§ About this task: Copy out every line in the entries below that includes "Machtigingsproblemen".

------------------------------

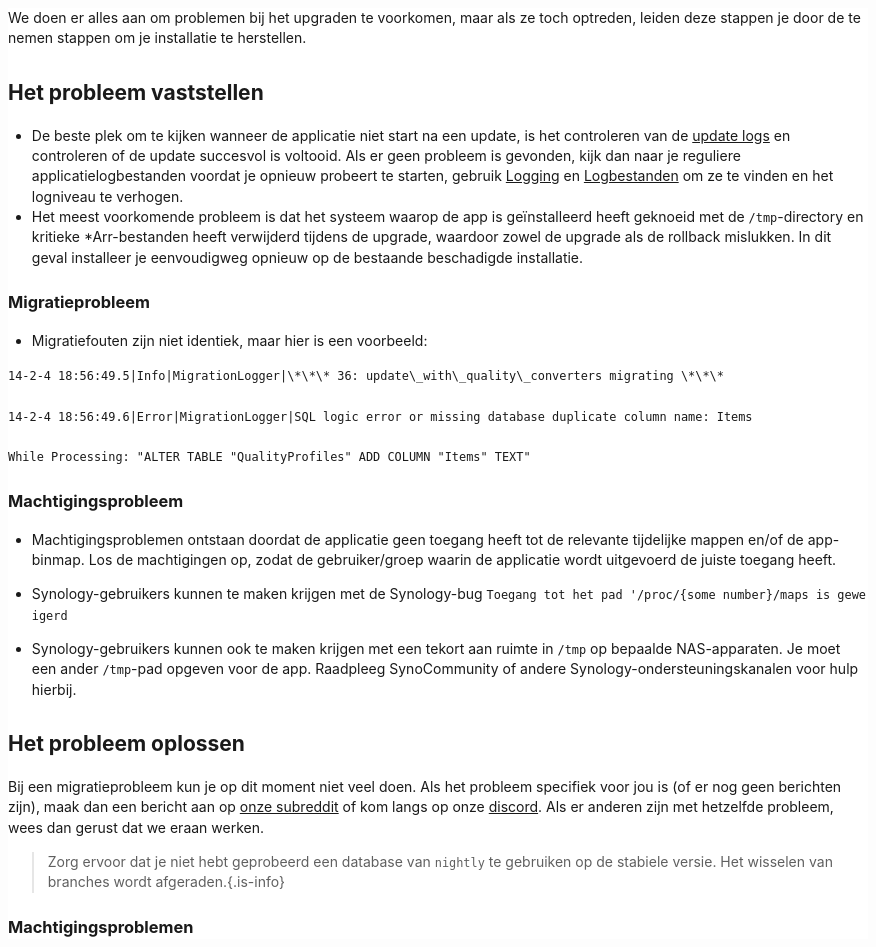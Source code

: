 We doen er alles aan om problemen bij het upgraden te voorkomen, maar als ze toch optreden, leiden deze stappen je door de te nemen stappen om je installatie te herstellen.

## Het probleem vaststellen

- De beste plek om te kijken wanneer de applicatie niet start na een update, is het controleren van de [update logs](#update-loglocatie) en controleren of de update succesvol is voltooid. Als er geen probleem is gevonden, kijk dan naar je reguliere applicatielogbestanden voordat je opnieuw probeert te starten, gebruik [Logging](/prowlarr/settings#logging) en [Logbestanden](/prowlarr/system#logbestanden) om ze te vinden en het logniveau te verhogen.
- Het meest voorkomende probleem is dat het systeem waarop de app is geïnstalleerd heeft geknoeid met de `/tmp`-directory en kritieke \*Arr-bestanden heeft verwijderd tijdens de upgrade, waardoor zowel de upgrade als de rollback mislukken. In dit geval installeer je eenvoudigweg opnieuw op de bestaande beschadigde installatie.

### Migratieprobleem

- Migratiefouten zijn niet identiek, maar hier is een voorbeeld:

```none
14-2-4 18:56:49.5|Info|MigrationLogger|\*\*\* 36: update\_with\_quality\_converters migrating \*\*\*

14-2-4 18:56:49.6|Error|MigrationLogger|SQL logic error or missing database duplicate column name: Items

While Processing: "ALTER TABLE "QualityProfiles" ADD COLUMN "Items" TEXT"

```

### Machtigingsprobleem

- Machtigingsproblemen ontstaan doordat de applicatie geen toegang heeft tot de relevante tijdelijke mappen en/of de app-binmap. Los de machtigingen op, zodat de gebruiker/groep waarin de applicatie wordt uitgevoerd de juiste toegang heeft.

- Synology-gebruikers kunnen te maken krijgen met de Synology-bug `Toegang tot het pad '/proc/{some number}/maps is geweigerd`

- Synology-gebruikers kunnen ook te maken krijgen met een tekort aan ruimte in `/tmp` op bepaalde NAS-apparaten. Je moet een ander `/tmp`-pad opgeven voor de app. Raadpleeg SynoCommunity of andere Synology-ondersteuningskanalen voor hulp hierbij.

## Het probleem oplossen

Bij een migratieprobleem kun je op dit moment niet veel doen. Als het probleem specifiek voor jou is (of er nog geen berichten zijn), maak dan een bericht aan op [onze subreddit](https://reddit.com/r/prowlarr) of kom langs op onze [discord](https://prowlarr.com/discord). Als er anderen zijn met hetzelfde probleem, wees dan gerust dat we eraan werken.

> Zorg ervoor dat je niet hebt geprobeerd een database van `nightly` te gebruiken op de stabiele versie. Het wisselen van branches wordt afgeraden.{.is-info}

### Machtigingsproblemen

------------------------------

§ Written answer:
- Machtigingsproblemen ontstaan doordat de applicatie geen toegang heeft tot de relevante tijdelijke mappen en/of de app-binmap. Los de machtigingen op, zodat de gebruiker/groep waarin de applicatie wordt uitgevoerd de juiste toegang heeft.
### Machtigingsproblemen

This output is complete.